- WHAT TO DO -
Take the data below and copy exactly the lines starting at the one with "발견된 경우 해당 이벤트의" and finishing at the one with "Adobe Experience Platform 태그의", both included.

- PROVIDED RECORDS -

====

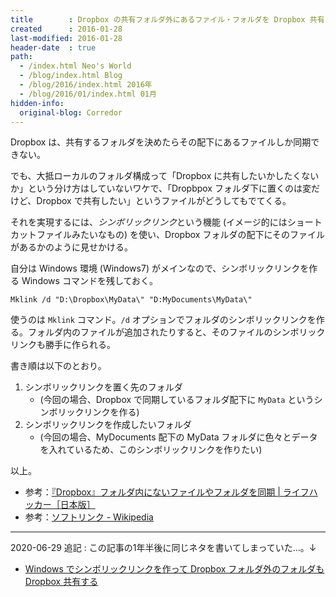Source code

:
 ```yaml
---
title        : Dropbox の共有フォルダ外にあるファイル・フォルダを Dropbox 共有したい
created      : 2016-01-28
last-modified: 2016-01-28
header-date  : true
path:
  - /index.html Neo's World
  - /blog/index.html Blog
  - /blog/2016/index.html 2016年
  - /blog/2016/01/index.html 01月
hidden-info:
  original-blog: Corredor
---
```


Dropbox は、共有するフォルダを決めたらその配下にあるファイルしか同期できない。

でも、大抵ローカルのフォルダ構成って「Dropbox に共有したいかしたくないか」という分け方はしていないワケで、「Dropbpox フォルダ下に置くのは変だけど、Dropbox で共有したい」というファイルがどうしてもでてくる。

それを実現するには、*シンボリックリンク*という機能 (イメージ的にはショートカットファイルみたいなもの) を使い、Dropbox フォルダの配下にそのファイルがあるかのように見せかける。

自分は Windows 環境 (Windows7) がメインなので、シンボリックリンクを作る Windows コマンドを残しておく。

```batch
Mklink /d "D:\Dropbox\MyData\" "D:MyDocuments\MyData\"
```

使うのは `Mklink` コマンド。`/d` オプションでフォルダのシンボリックリンクを作る。フォルダ内のファイルが追加されたりすると、そのファイルのシンボリックリンクも勝手に作られる。

書き順は以下のとおり。

1. シンボリックリンクを置く先のフォルダ
    - (今回の場合、Dropbox で同期しているフォルダ配下に `MyData` というシンボリックリンクを作る)
2. シンボリックリンクを作成したいフォルダ
    - (今回の場合、MyDocuments 配下の MyData フォルダに色々とデータを入れているため、このシンボリックリンクを作りたい)

以上。

- 参考：[『Dropbox』フォルダ内にないファイルやフォルダを同期 | ライフハッカー［日本版］](http://www.lifehacker.jp/2009/02/dropbox_1.html)
- 参考：[ソフトリンク - Wikipedia](https://ja.wikipedia.org/wiki/%E3%82%BD%E3%83%95%E3%83%88%E3%83%AA%E3%83%B3%E3%82%AF)

---

2020-06-29 追記 : この記事の1年半後に同じネタを書いてしまっていた…。↓

- [Windows でシンボリックリンクを作って Dropbox フォルダ外のフォルダも Dropbox 共有する](/blog/2017/05/30-01.html)

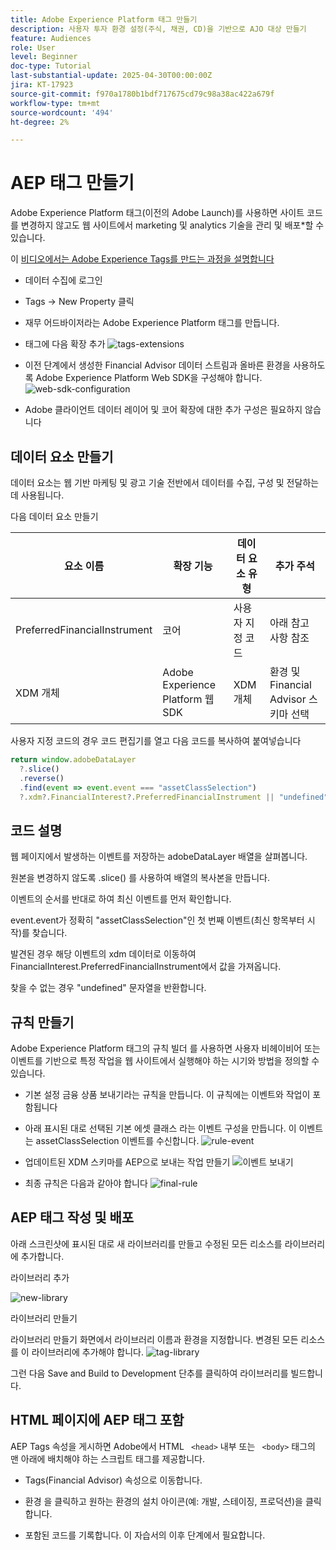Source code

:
 ```yaml
---
title: Adobe Experience Platform 태그 만들기
description: 사용자 투자 환경 설정(주식, 채권, CD)을 기반으로 AJO 대상 만들기
feature: Audiences
role: User
level: Beginner
doc-type: Tutorial
last-substantial-update: 2025-04-30T00:00:00Z
jira: KT-17923
source-git-commit: f970a1780b1bdf717675cd79c98a38ac422a679f
workflow-type: tm+mt
source-wordcount: '494'
ht-degree: 2%

---
```



# AEP 태그 만들기

Adobe Experience Platform 태그(이전의 Adobe Launch)를 사용하면 사이트 코드를 변경하지 않고도 웹 사이트에서 marketing 및 analytics 기술을 관리 및 배포*할 수 있습니다.

이 [비디오에서는 Adobe Experience Tags를 만드는 과정을 설명합니다](https://experienceleague.adobe.com/en/playlists/experience-platform-get-started-with-tags)

* 데이터 수집에 로그인
* Tags -> New Property 클릭
* 재무 어드바이저라는 Adobe Experience Platform 태그를 만듭니다.

* 태그에 다음 확장 추가
  ![tags-extensions](assets/tags-extensions.png)

* 이전 단계에서 생성한 Financial Advisor 데이터 스트림과 올바른 환경을 사용하도록 Adobe Experience Platform Web SDK을 구성해야 합니다.
  ![web-sdk-configuration](assets/web-sdk-configuration.png)

* Adobe 클라이언트 데이터 레이어 및 코어 확장에 대한 추가 구성은 필요하지 않습니다

## 데이터 요소 만들기

데이터 요소는 웹 기반 마케팅 및 광고 기술 전반에서 데이터를 수집, 구성 및 전달하는 데 사용됩니다.

다음 데이터 요소 만들기

| 요소 이름 | 확장 기능 | 데이터 요소 유형 | 추가 주석 |
|------------------------------|-----------------------------------|-------------------|------------------------------------------------------------------------------------------------------------------------------------------------------------------|
| PreferredFinancialInstrument | 코어 | 사용자 지정 코드 | 아래 참고 사항 참조 |
| XDM 개체 | Adobe Experience Platform 웹 SDK | XDM 개체 | 환경 및 Financial Advisor 스키마 선택 |


사용자 지정 코드의 경우 코드 편집기를 열고 다음 코드를 복사하여 붙여넣습니다

```javascript
return window.adobeDataLayer
  ?.slice()
  .reverse()
  .find(event => event.event === "assetClassSelection")
  ?.xdm?.FinancialInterest?.PreferredFinancialInstrument || "undefined";
```

## 코드 설명

웹 페이지에서 발생하는 이벤트를 저장하는 adobeDataLayer 배열을 살펴봅니다.

원본을 변경하지 않도록 .slice() 를 사용하여 배열의 복사본을 만듭니다.

이벤트의 순서를 반대로 하여 최신 이벤트를 먼저 확인합니다.

event.event가 정확히 &quot;assetClassSelection&quot;인 첫 번째 이벤트(최신 항목부터 시작)를 찾습니다.

발견된 경우 해당 이벤트의 xdm 데이터로 이동하여 FinancialInterest.PreferredFinancialInstrument에서 값을 가져옵니다.

찾을 수 없는 경우 &quot;undefined&quot; 문자열을 반환합니다.



## 규칙 만들기

Adobe Experience Platform 태그의 규칙 빌더 를 사용하면 사용자 비헤이비어 또는 이벤트를 기반으로 특정 작업을 웹 사이트에서 실행해야 하는 시기와 방법을 정의할 수 있습니다.

* 기본 설정 금융 상품 보내기라는 규칙을 만듭니다. 이 규칙에는 이벤트와 작업이 포함됩니다


* 아래 표시된 대로 선택된 기본 에셋 클래스 라는 이벤트 구성을 만듭니다. 이 이벤트는 assetClassSelection 이벤트를 수신합니다.
  ![rule-event](assets/rule-event.png)


* 업데이트된 XDM 스키마를 AEP으로 보내는 작업 만들기
  ![이벤트 보내기](assets/rule-send-event.png)

* 최종 규칙은 다음과 같아야 합니다
  ![final-rule](assets/final-rule.png)

## AEP 태그 작성 및 배포


아래 스크린샷에 표시된 대로 새 라이브러리를 만들고 수정된 모든 리소스를 라이브러리에 추가합니다.

라이브러리 추가

![new-library](assets/tag-add-library.png)

라이브러리 만들기

라이브러리 만들기 화면에서 라이브러리 이름과 환경을 지정합니다.
변경된 모든 리소스를 이 라이브러리에 추가해야 합니다.
![tag-library](assets/tag-build-library.png)

그런 다음 Save and Build to Development 단추를 클릭하여 라이브러리를 빌드합니다.

## HTML 페이지에 AEP 태그 포함

AEP Tags 속성을 게시하면 Adobe에서 HTML ``` <head>``` 내부 또는 ``` <body>``` 태그의 맨 아래에 배치해야 하는 스크립트 태그를 제공합니다.

* Tags(Financial Advisor) 속성으로 이동합니다.

* 환경 을 클릭하고 원하는 환경의 설치 아이콘(예: 개발, 스테이징, 프로덕션)을 클릭합니다.

* 포함된 코드를 기록합니다. 이 자습서의 이후 단계에서 필요합니다.

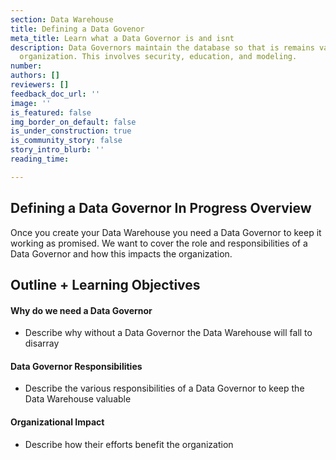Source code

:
 ```yaml
---
section: Data Warehouse
title: Defining a Data Govenor
meta_title: Learn what a Data Governor is and isnt
description: Data Governors maintain the database so that is remains valuable to an
  organization. This involves security, education, and modeling.
number: 
authors: []
reviewers: []
feedback_doc_url: ''
image: ''
is_featured: false
img_border_on_default: false
is_under_construction: true
is_community_story: false
story_intro_blurb: ''
reading_time: 

---
```

## Defining a Data Governor In Progress Overview

Once you create your Data Warehouse you need a Data Governor to keep it working as promised. We want to cover the role and responsibilities of a Data Governor and how this impacts the organization.

## Outline + Learning Objectives

#### Why do we need a Data Governor

* Describe why without a Data Governor the Data Warehouse will fall to disarray

#### Data Governor Responsibilities

* Describe the various responsibilities of a Data Governor to keep the Data Warehouse valuable

#### Organizational Impact

* Describe how their efforts benefit the organization
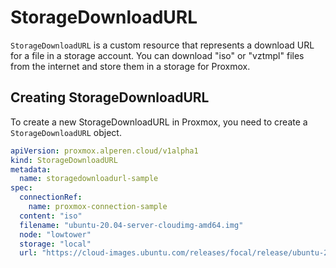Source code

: # StorageDownloadURL

`StorageDownloadURL` is a custom resource that represents a download URL for a file in a storage account. You can download "iso" or "vztmpl" files from the internet and store them in a storage for Proxmox. 


## Creating StorageDownloadURL

To create a new StorageDownloadURL in Proxmox, you need to create a `StorageDownloadURL` object.

```yaml
apiVersion: proxmox.alperen.cloud/v1alpha1
kind: StorageDownloadURL
metadata:
  name: storagedownloadurl-sample
spec:
  connectionRef:
    name: proxmox-connection-sample
  content: "iso" 
  filename: "ubuntu-20.04-server-cloudimg-amd64.img"
  node: "lowtower"
  storage: "local" 
  url: "https://cloud-images.ubuntu.com/releases/focal/release/ubuntu-20.04-server-cloudimg-amd64.img"
```
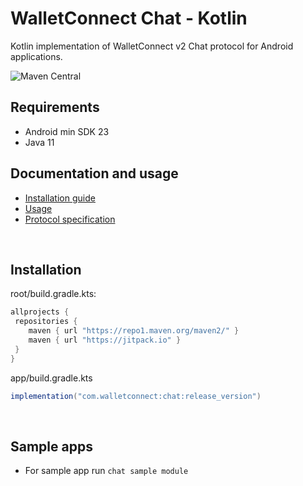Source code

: # **WalletConnect Chat - Kotlin**

Kotlin implementation of WalletConnect v2 Chat protocol for Android applications.

![Maven Central](https://img.shields.io/maven-central/v/com.walletconnect/chat)

## Requirements

* Android min SDK 23
* Java 11

## Documentation and usage

* [Installation guide](https://docs.walletconnect.com/2.0/kotlin/chat/installation)
* [Usage](https://docs.walletconnect.com/2.0/kotlin/chat/usage)
* [Protocol specification](https://docs.walletconnect.com/2.0/specs/chat/)

&nbsp;

## Installation

root/build.gradle.kts:

```gradle
allprojects {
 repositories {
    maven { url "https://repo1.maven.org/maven2/" }
    maven { url "https://jitpack.io" }
 }
}
```

app/build.gradle.kts

```gradle
implementation("com.walletconnect:chat:release_version")
```

&nbsp;

## Sample apps

* For sample app run `chat sample module`
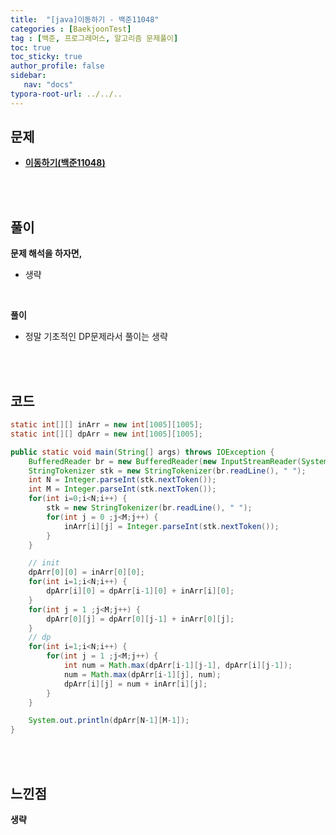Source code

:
 ```yaml
---
title:  "[java]이동하기 - 백준11048"
categories : [BaekjoonTest]
tag : [백준, 프로그래머스, 알고리즘 문제풀이]
toc: true
toc_sticky: true
author_profile: false
sidebar:
   nav: "docs"
typora-root-url: ../../..
---
```




## 문제

* **[이동하기(백준11048)](https://www.acmicpc.net/problem/11048)**

<br><br>

## 풀이

**문제 해석을 하자면,**

* 생략

<br>

**풀이**

* 정말 기초적인 DP문제라서 풀이는 생략


<br><br>

## 코드

```java
static int[][] inArr = new int[1005][1005];
static int[][] dpArr = new int[1005][1005];

public static void main(String[] args) throws IOException {
    BufferedReader br = new BufferedReader(new InputStreamReader(System.in));
    StringTokenizer stk = new StringTokenizer(br.readLine(), " ");
    int N = Integer.parseInt(stk.nextToken());
    int M = Integer.parseInt(stk.nextToken());
    for(int i=0;i<N;i++) {
        stk = new StringTokenizer(br.readLine(), " ");
        for(int j = 0 ;j<M;j++) {
            inArr[i][j] = Integer.parseInt(stk.nextToken());
        }
    }

    // init
    dpArr[0][0] = inArr[0][0];
    for(int i=1;i<N;i++) {
        dpArr[i][0] = dpArr[i-1][0] + inArr[i][0];
    }
    for(int j = 1 ;j<M;j++) {
        dpArr[0][j] = dpArr[0][j-1] + inArr[0][j];
    }
    // dp
    for(int i=1;i<N;i++) {
        for(int j = 1 ;j<M;j++) {
            int num = Math.max(dpArr[i-1][j-1], dpArr[i][j-1]);
            num = Math.max(dpArr[i-1][j], num);
            dpArr[i][j] = num + inArr[i][j];
        }
    }

    System.out.println(dpArr[N-1][M-1]);
}
```

<br>**<br>**

## **느낀점**

**생략**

====

- RESPONSE AREA -
발견된 경우 해당 이벤트의 xdm 데이터로 이동하여 FinancialInterest.PreferredFinancialInstrument에서 값을 가져옵니다.

찾을 수 없는 경우 &quot;undefined&quot; 문자열을 반환합니다.



## 규칙 만들기

Adobe Experience Platform 태그의 규칙 빌더 를 사용하면 사용자 비헤이비어 또는 이벤트를 기반으로 특정 작업을 웹 사이트에서 실행해야 하는 시기와 방법을 정의할 수 있습니다.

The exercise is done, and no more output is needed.